Carburation was improved with the use of triple twin choke DCOE 45 side draught carburettors, with increased compression to 9.7 to 1 The wilder camshafts gave a higher degree of valve overlap. Power went up to 314 bhp with increased torque of 287 lbs.ft. The 2 works cars were further developed, each with a significantly lightened chassis and with DCOE 50 sized carburettors; an additional 15 to 20 bhp was achieved. The DB4 GT was, while not possessing the performance or reliability to challenge the then Ferrari domination at Le Mans, highly successful for many major GT car races of the period, both in the UK and abroad.

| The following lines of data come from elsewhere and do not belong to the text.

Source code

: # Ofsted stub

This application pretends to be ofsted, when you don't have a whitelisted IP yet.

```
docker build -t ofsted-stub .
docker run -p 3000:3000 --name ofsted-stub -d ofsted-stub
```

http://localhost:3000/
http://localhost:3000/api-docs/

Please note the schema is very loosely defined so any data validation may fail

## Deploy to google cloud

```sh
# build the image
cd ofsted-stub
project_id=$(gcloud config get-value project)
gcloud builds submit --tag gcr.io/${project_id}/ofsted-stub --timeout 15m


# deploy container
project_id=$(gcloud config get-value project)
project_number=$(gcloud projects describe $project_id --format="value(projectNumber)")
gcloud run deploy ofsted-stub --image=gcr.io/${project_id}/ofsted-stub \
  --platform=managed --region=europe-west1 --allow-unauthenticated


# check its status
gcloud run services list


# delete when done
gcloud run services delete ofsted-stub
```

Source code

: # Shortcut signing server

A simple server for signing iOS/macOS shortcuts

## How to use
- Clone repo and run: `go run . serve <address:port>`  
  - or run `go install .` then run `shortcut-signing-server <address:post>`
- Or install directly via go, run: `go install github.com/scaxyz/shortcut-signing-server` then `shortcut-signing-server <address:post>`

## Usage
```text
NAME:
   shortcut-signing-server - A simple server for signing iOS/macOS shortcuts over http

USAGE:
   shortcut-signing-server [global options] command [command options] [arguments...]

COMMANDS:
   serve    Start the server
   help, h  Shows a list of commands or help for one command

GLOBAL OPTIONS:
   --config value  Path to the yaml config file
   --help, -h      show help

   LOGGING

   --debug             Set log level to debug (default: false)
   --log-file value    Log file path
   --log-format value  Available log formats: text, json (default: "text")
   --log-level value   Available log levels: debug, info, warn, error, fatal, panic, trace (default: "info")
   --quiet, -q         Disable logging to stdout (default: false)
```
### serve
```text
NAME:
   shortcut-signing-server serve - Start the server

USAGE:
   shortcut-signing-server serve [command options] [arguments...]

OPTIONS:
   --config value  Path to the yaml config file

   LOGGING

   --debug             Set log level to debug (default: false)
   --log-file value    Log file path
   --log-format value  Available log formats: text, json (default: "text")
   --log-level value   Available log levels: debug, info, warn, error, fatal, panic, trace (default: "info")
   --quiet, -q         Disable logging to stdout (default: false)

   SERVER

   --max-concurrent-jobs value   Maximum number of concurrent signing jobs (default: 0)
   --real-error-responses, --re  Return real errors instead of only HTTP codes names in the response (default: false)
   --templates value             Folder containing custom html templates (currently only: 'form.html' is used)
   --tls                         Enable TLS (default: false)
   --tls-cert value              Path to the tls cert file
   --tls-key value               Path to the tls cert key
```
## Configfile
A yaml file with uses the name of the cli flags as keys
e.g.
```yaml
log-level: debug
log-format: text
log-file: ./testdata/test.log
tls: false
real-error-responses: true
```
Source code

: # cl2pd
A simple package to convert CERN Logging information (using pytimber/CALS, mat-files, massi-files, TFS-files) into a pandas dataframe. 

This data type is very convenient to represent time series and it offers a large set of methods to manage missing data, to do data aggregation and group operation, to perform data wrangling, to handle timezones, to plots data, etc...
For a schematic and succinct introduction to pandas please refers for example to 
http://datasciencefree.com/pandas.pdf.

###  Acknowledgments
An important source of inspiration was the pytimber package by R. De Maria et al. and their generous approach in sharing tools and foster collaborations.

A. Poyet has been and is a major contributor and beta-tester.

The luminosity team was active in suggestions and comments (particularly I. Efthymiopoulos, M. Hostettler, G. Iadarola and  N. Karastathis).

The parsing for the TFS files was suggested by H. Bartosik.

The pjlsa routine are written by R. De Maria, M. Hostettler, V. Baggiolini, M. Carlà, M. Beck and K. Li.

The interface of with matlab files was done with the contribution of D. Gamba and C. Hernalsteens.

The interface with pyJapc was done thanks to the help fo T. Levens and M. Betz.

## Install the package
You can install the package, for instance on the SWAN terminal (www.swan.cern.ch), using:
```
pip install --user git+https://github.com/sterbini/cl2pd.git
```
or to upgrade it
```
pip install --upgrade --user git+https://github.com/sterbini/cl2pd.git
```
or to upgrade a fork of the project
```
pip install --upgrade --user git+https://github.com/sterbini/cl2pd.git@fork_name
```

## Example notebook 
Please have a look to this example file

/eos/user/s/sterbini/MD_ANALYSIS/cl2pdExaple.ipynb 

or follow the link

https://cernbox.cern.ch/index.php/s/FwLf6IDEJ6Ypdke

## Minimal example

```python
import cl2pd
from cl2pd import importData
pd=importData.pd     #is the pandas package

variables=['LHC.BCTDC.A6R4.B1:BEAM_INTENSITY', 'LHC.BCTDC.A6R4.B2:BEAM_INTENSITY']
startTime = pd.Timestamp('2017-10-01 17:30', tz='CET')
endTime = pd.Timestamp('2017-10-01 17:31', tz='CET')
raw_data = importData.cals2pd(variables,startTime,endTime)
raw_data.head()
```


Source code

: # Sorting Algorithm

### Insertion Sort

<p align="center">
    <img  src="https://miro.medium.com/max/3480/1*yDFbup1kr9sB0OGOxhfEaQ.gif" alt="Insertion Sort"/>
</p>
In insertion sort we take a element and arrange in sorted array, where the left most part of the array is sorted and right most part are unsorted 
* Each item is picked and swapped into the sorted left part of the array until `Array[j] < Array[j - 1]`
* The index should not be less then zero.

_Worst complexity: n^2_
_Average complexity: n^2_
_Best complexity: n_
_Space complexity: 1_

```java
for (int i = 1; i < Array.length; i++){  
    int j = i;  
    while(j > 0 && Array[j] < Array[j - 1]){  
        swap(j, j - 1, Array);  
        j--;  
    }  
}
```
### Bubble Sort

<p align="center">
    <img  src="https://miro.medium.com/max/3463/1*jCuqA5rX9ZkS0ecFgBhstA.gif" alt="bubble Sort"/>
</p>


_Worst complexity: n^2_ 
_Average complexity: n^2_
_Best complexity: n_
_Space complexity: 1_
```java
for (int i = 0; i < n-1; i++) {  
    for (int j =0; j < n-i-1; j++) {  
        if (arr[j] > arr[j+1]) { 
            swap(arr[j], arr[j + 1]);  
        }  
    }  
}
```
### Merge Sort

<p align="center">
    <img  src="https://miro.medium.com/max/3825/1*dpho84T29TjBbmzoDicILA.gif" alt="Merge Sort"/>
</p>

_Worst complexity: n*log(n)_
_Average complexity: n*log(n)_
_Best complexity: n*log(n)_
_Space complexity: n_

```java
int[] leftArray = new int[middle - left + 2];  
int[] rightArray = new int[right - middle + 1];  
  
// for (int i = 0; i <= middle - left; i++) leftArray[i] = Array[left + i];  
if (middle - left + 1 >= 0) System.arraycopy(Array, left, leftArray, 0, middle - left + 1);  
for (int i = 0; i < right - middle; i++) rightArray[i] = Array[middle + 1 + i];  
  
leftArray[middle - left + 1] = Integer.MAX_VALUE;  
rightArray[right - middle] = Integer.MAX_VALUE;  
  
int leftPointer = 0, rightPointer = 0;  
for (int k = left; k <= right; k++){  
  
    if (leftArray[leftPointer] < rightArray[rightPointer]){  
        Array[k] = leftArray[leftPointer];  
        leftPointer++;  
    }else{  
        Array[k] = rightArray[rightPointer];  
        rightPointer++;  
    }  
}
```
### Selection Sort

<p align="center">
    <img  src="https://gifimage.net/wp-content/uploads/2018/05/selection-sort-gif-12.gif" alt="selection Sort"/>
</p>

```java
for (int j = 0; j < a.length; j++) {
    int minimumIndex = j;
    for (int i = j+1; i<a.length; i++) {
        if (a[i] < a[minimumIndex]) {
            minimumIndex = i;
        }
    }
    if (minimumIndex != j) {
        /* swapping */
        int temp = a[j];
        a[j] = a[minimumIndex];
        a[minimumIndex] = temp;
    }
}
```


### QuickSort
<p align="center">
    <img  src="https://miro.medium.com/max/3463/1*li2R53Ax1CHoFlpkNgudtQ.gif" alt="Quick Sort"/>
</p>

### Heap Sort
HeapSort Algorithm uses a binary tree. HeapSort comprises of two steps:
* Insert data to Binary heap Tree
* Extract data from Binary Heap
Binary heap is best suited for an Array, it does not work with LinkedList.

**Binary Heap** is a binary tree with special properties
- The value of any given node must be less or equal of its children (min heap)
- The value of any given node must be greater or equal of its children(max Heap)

In 1960, a further attempt was made to develop a lighter weight car that would be truly competitive and this led to the commissioning of the Italian styling house, Zagato, being requested to produce a light weight body for the DB4 GT chassis. The DB4 GT Zagato was exhibited at the 1960 Motor Show and was then offered as an option. 2 cars were further lightened and sold to the Ecurie Ecosse racing equipe and these, with works support were entered into the 1961 Le Mans race with indifferent results with both cars being retired. 19 cars were actually made during the period 1961 to 1963.